Then \(j(\tau_Q)\) is an alg. int. with minimal poly. \[ H_d(x) : = \prod_{Q\in \mathcal{Q}_{d}^{\rm{pr}}/\Gamma}(x-j(\tau_Q))\in \Z[x] \] In particular, \(h_{d}^{\rm{pr}}=1\), then \(j(\tau_Q)\in \mathbb{Z}\).
- example
\(h_{23}^{pr}=3, \qquad H_{23}(x) = x^3+3491750 x^2-5151296875 x+12771880859375\)
modular poly
- \(m>0\) : int
- \(\exists\) \(\phi_m(x,y)\in{\mathbb{Z}}[x,y]\) such that
\[\prod_{ad=m,a,d>0,0\leq b \leq d-1}(x-j(\frac{a\tau+b}{d}))=\phi_m(x,j(\tau))\]
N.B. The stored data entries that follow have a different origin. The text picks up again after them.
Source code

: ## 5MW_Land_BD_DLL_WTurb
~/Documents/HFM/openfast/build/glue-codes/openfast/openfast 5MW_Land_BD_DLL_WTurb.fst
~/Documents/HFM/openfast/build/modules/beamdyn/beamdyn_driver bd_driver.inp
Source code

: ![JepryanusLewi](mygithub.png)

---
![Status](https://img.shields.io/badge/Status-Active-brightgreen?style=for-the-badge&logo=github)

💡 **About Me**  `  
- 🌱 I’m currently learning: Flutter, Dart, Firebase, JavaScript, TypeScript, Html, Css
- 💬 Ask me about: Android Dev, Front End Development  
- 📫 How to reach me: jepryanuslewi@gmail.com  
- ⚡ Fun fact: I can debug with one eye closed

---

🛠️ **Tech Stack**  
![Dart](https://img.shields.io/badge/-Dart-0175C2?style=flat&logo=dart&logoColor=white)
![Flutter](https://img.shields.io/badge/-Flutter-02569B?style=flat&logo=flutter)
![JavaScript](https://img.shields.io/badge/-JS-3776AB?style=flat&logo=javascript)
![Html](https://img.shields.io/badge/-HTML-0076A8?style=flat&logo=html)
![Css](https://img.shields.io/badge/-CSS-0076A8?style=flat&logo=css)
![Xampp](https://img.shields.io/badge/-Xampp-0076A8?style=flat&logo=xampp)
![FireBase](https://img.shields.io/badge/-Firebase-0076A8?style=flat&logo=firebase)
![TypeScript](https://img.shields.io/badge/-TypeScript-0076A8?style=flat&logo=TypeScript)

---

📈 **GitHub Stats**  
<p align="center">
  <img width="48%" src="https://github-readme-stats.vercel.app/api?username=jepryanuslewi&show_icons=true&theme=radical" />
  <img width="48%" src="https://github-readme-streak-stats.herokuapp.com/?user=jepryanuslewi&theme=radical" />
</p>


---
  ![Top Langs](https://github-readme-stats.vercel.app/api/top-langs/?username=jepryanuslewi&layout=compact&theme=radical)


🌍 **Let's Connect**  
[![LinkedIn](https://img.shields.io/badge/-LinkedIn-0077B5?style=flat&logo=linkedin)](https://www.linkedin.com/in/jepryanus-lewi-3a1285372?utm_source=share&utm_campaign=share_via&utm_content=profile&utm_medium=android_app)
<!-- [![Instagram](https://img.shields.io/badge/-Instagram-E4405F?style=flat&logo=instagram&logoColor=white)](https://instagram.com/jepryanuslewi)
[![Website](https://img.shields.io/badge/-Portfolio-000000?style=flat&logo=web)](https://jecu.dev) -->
- \(\phi_m(j(m\tau),j(\tau))=0\)
- as a poly. in \(x\), \(\deg \phi_m(x,y)=\sigma_1(m)=\sum_{d|m}d\)
- examples
- \(m=1\), \(\phi_1(x,y)=x-y\)
- \(m=2\)
\[ \phi_2(x,y)=x^3+y^3-x^2 y^2+1488 (x^2 y + x y^2)-162000 (x^2+y^2) +40773375 x y+8748000000 (x + y)-157464000000000 \]
- \(\phi_3(x,y) =x^4+\dots,\quad \phi_4(x,y) = x^7+\dots\)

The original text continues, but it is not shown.